Demikianlah   keluarga,   lingkup   berbagai   generasi   bertemu   dan saling  membantu  untuk  meraih  kebijaksanaan  yang  lebih  penuh, dan mempadukan hak pribadi-pribadi dengan tuntutan hidup sosial lainnya, merupakan dasar bagi masyarakat. Oleh karena itu, siapa saja yang mampu memengaruhi persekutuan-persekutuan dan kelompok- kelompok sosial, wajib memberi sumbangan yang efektif   untuk mengembangkan perkawinan dan hidup berkeluarga.

Hendaknya pemerintah memandang sebagai kewajibannya yang suci: untuk mengakui, membela dan menumbuhkan   jati diri perkawinan dan keluarga; melindungi tata susila umum; dan mendukung kesejahteraan rumah tangga. Hak orangtua untuk melahirkan keturunan dan mendidiknya dalam pangkuan keluarga juga harus dilindungi. Hendaknya melalui perundang-undangan yang bijaksana serta pelbagai usaha lainnya, mereka yang malang, karena tidak mengalami kehidupan berkeluarga, dilindungi dan diringankan beban mereka dengan bantuan yang mereka perlukan.

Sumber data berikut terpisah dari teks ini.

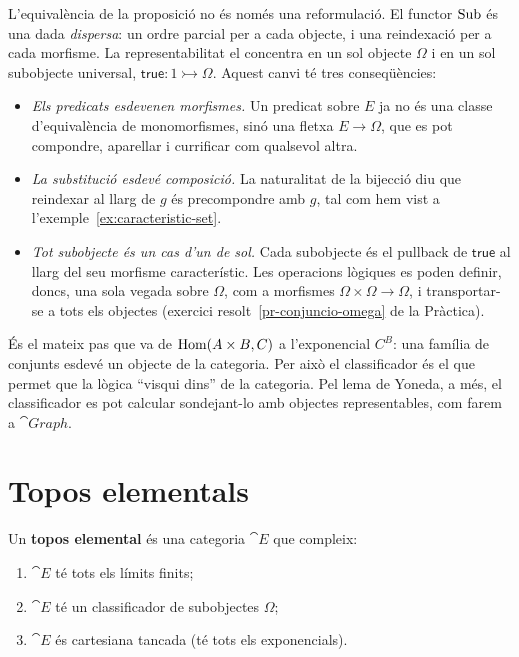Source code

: \begin{observacio}\label{obs:sub-representable}
L'equivalència de la proposició no és només una reformulació. El functor $\Sub$ és una dada \emph{dispersa}: un ordre parcial per a cada objecte, i una reindexació per a cada morfisme. La representabilitat el concentra en un sol objecte $\Omega$ i en un sol subobjecte universal, $\mathsf{true}\colon 1\rightarrowtail\Omega$. Aquest canvi té tres conseqüències:
\begin{itemize}
\item \emph{Els predicats esdevenen morfismes.} Un predicat sobre $E$ ja no és una classe d'equivalència de monomorfismes, sinó una fletxa $E\to\Omega$, que es pot compondre, aparellar i currificar com qualsevol altra.
\item \emph{La substitució esdevé composició.} La naturalitat de la bijecció diu que reindexar al llarg de $g$ és precompondre amb $g$, tal com hem vist a l'exemple~\ref{ex:caracteristic-set}.
\item \emph{Tot subobjecte és un cas d'un de sol.} Cada subobjecte és el pullback de $\mathsf{true}$ al llarg del seu morfisme característic. Les operacions lògiques es poden definir, doncs, una sola vegada sobre $\Omega$, com a morfismes $\Omega\times\Omega\to\Omega$, i transportar-se a tots els objectes (exercici resolt~\ref{pr-conjuncio-omega} de la Pràctica).
\end{itemize}
És el mateix pas que va de $\Hom(A\times B,C)$ a l'exponencial $C^B$: una família de conjunts esdevé un objecte de la categoria. Per això el classificador és el que permet que la lògica \enquote{visqui dins} de la categoria. Pel lema de Yoneda, a més, el classificador es pot calcular sondejant-lo amb objectes representables, com farem a $\cat{Graph}$.
\end{observacio}

\section{Topos elementals}

\begin{definicio}
\label{def:topos}
Un \textbf{topos elemental} és una categoria $\cat{E}$ que compleix:
\begin{enumerate}
\item $\cat{E}$ té tots els límits finits;
\item $\cat{E}$ té un classificador de subobjectes $\Omega$;
\item $\cat{E}$ és cartesiana tancada (té tots els exponencials).
\end{enumerate}
\end{definicio}

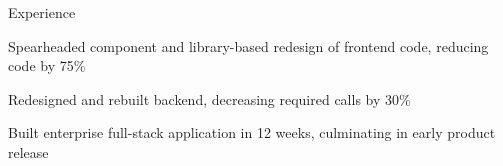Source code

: \documentclass{resume} %
\begin{document}
\begin{rSection}{Experience}

\company{\microsoft}{\la}
\vspace{0.5em}


\company{\lefttravel}{\la}
\begin{rList}
\item Spearheaded component and library-based redesign of frontend code, 
    reducing code by 75\%
\item Redesigned and rebuilt backend, decreasing required calls by 30\%
\item Built enterprise full-stack application in 12 weeks, culminating in early
    product release
\end{rList}
\vspace{0.5em}


\company{\nymbl}{\la}

\end{rSection}

\end{document}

Hendaknya umat kristiani, sambil menggunakan waktu yang ada dan membeda-bedakan yang kekal dari bentuk-bentuk yang dapat berubah, dengan tekun mengembangkan nilai-nilai perkawinan dan keluarga, baik melalui kesaksian hidup mereka sendiri maupun melalui kerja sama dengan sesama yang berkehendak baik. Dengan demikian mereka mencegah kesukaran-kesukaran, dan mencukupi kebutuhan-kebutuhan keluarga    serta    menyediakan    keuntungan-keuntungan    baginya sesuai dengan   tuntutan zaman sekarang. Untuk mencapai tujuan itu semangat iman kristiani, suara hati moril manusia; dan kebijaksanaan serta kemahiran mereka yang menekuni ilmu-ilmu suci, akan banyak membantu.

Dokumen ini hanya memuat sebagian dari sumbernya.